_The task_.
Using the listing below, report each line holding the string "International".

*** Task input Section Begins ***

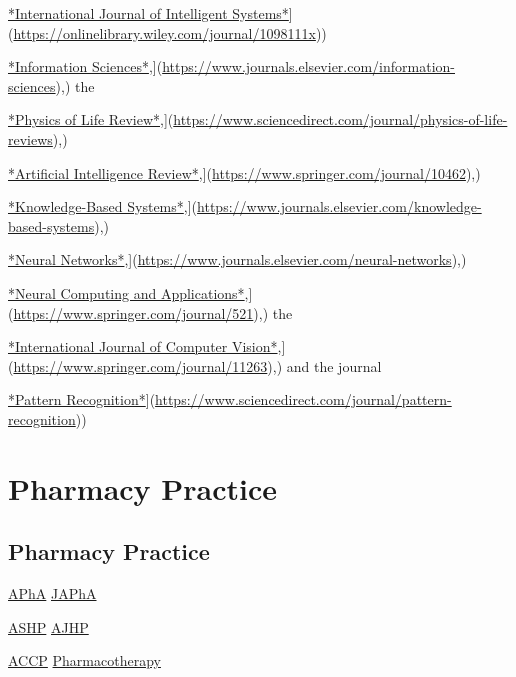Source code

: \documentclass[
]{book}
\begin{document}
\href{\%5Bhttps://onlinelibrary.wiley.com/journal/1098111x}{*International Journal of Intelligent Systems*}{]}(\url{https://onlinelibrary.wiley.com/journal/1098111x}))

\href{\%5Bhttps://www.journals.elsevier.com/information-sciences}{*Information Sciences*},{]}(\url{https://www.journals.elsevier.com/information-sciences}),) the

\href{\%5Bhttps://www.sciencedirect.com/journal/physics-of-life-reviews}{*Physics of Life Review*},{]}(\url{https://www.sciencedirect.com/journal/physics-of-life-reviews}),)

\href{\%5Bhttps://www.springer.com/journal/10462}{*Artificial Intelligence Review*},{]}(\url{https://www.springer.com/journal/10462}),)

\href{\%5Bhttps://www.journals.elsevier.com/knowledge-based-systems}{*Knowledge-Based Systems*},{]}(\url{https://www.journals.elsevier.com/knowledge-based-systems}),)

\href{\%5Bhttps://www.journals.elsevier.com/neural-networks}{*Neural Networks*},{]}(\url{https://www.journals.elsevier.com/neural-networks}),)

\href{\%5Bhttps://www.springer.com/journal/521}{*Neural Computing and Applications*},{]}(\url{https://www.springer.com/journal/521}),) the

\href{\%5Bhttps://www.springer.com/journal/11263}{*International Journal of Computer Vision*},{]}(\url{https://www.springer.com/journal/11263}),) and the journal

\href{\%5Bhttps://www.sciencedirect.com/journal/pattern-recognition}{*Pattern Recognition*}{]}(\url{https://www.sciencedirect.com/journal/pattern-recognition}))

\chapter{Pharmacy Practice}\label{pharmacy-practice}

\section{Pharmacy Practice}\label{pharmacy-practice-1}

\href{https://www.pharmacist.com/}{APhA} \href{https://www.japha.org/}{JAPhA}

\href{https://www.ashp.org/}{ASHP} \href{https://academic.oup.com/ajhp}{AJHP}

\href{https://www.accp.com/}{ACCP} \href{https://accpjournals.onlinelibrary.wiley.com/journal/18759114}{Pharmacotherapy}
\end{document}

*** Task input Section Ends ***

_Answer to the exercise_.
\href{\%5Bhttps://onlinelibrary.wiley.com/journal/1098111x}{*International Journal of Intelligent Systems*}{]}(\url{https://onlinelibrary.wiley.com/journal/1098111x}))
\href{\%5Bhttps://www.springer.com/journal/11263}{*International Journal of Computer Vision*},{]}(\url{https://www.springer.com/journal/11263}),) and the journal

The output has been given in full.